Jesus, me chicoteia!

Coisas escritas na categoria ‘Tecnologia’

Empresinha safada

A tal de Ticketmaster se vende como prestadora de um serviço que facilita a vida das pessoas. À primeira vista, até parece verdade: antigamente, você precisava ir até o local do espetáculo ou evento que queria assistir, enfrentando trânsito e filas para conseguir seus ingressos. Agora basta entrar em um site, ou telefonar, e rapidamente você compra os ingressos, que serão entregues no conforto de seu lar. Lindo, não? Pois é.

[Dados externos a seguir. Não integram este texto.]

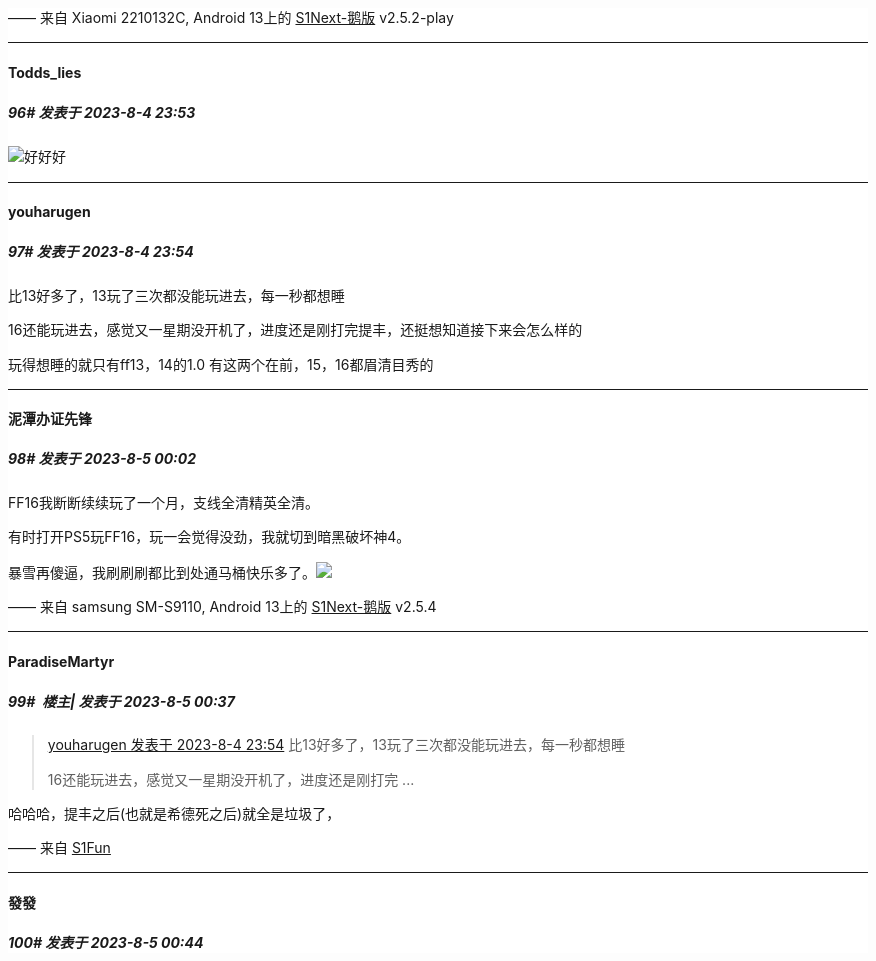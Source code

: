 —— 来自 Xiaomi 2210132C, Android 13上的 [S1Next-鹅版](https://github.com/ykrank/S1-Next/releases) v2.5.2-play


*****

####  Todds_lies  
##### 96#       发表于 2023-8-4 23:53

<img src="https://static.saraba1st.com/image/smiley/face2017/067.png" referrerpolicy="no-referrer">好好好

*****

####  youharugen  
##### 97#       发表于 2023-8-4 23:54

比13好多了，13玩了三次都没能玩进去，每一秒都想睡

16还能玩进去，感觉又一星期没开机了，进度还是刚打完提丰，还挺想知道接下来会怎么样的

玩得想睡的就只有ff13，14的1.0
有这两个在前，15，16都眉清目秀的


*****

####  泥潭办证先锋  
##### 98#       发表于 2023-8-5 00:02

FF16我断断续续玩了一个月，支线全清精英全清。

有时打开PS5玩FF16，玩一会觉得没劲，我就切到暗黑破坏神4。

暴雪再傻逼，我刷刷刷都比到处通马桶快乐多了。<img src="https://static.saraba1st.com/image/smiley/face2017/067.png" referrerpolicy="no-referrer">

—— 来自 samsung SM-S9110, Android 13上的 [S1Next-鹅版](https://github.com/ykrank/S1-Next/releases) v2.5.4


*****

####  ParadiseMartyr  
##### 99#         楼主| 发表于 2023-8-5 00:37

<blockquote><a href="httphttps://bbs.saraba1st.com/2b/forum.php?mod=redirect&amp;goto=findpost&amp;pid=61911692&amp;ptid=2147069" target="_blank">youharugen 发表于 2023-8-4 23:54</a>
比13好多了，13玩了三次都没能玩进去，每一秒都想睡

16还能玩进去，感觉又一星期没开机了，进度还是刚打完 ...</blockquote>
哈哈哈，提丰之后(也就是希德死之后)就全是垃圾了，

—— 来自 [S1Fun](https://s1fun.koalcat.com)

*****

####  發發  
##### 100#       发表于 2023-8-5 00:44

Meu ódio pela empresa começou há alguns anos. Queria assistir a um show com venda exclusiva pelo site. Geek convicto que sou, achei o máximo: resolver problemas online é a grande alegria de minha vida. Comecei a me irritar quando vi o termo “taxa de conveniência”. Não se tratava de frete, taxa de entrega, nada: além do valor extorsivo do ingresso e do dinheiro extra pago para que ele fosse entregue em minha casa, ainda precisava pagar mais essa taxa inexplicável, conveniente apenas para os atravessadores da Ticketmaster. Tudo bem, não havia outro jeito, concordei com o pagamento. Depois, lendo as regras do serviço prestado, outra surpresa: o ingresso só seria entregue a mim ou a uma pessoa especificada no momento do cadastro, mediante apresentação de documento de identidade e fatura do cartão de crédito. Para quê, meu Deus? Concordei, passei raiva, recebi meu ingresso e, se bem me lembro, o show não valeu o sacrifício.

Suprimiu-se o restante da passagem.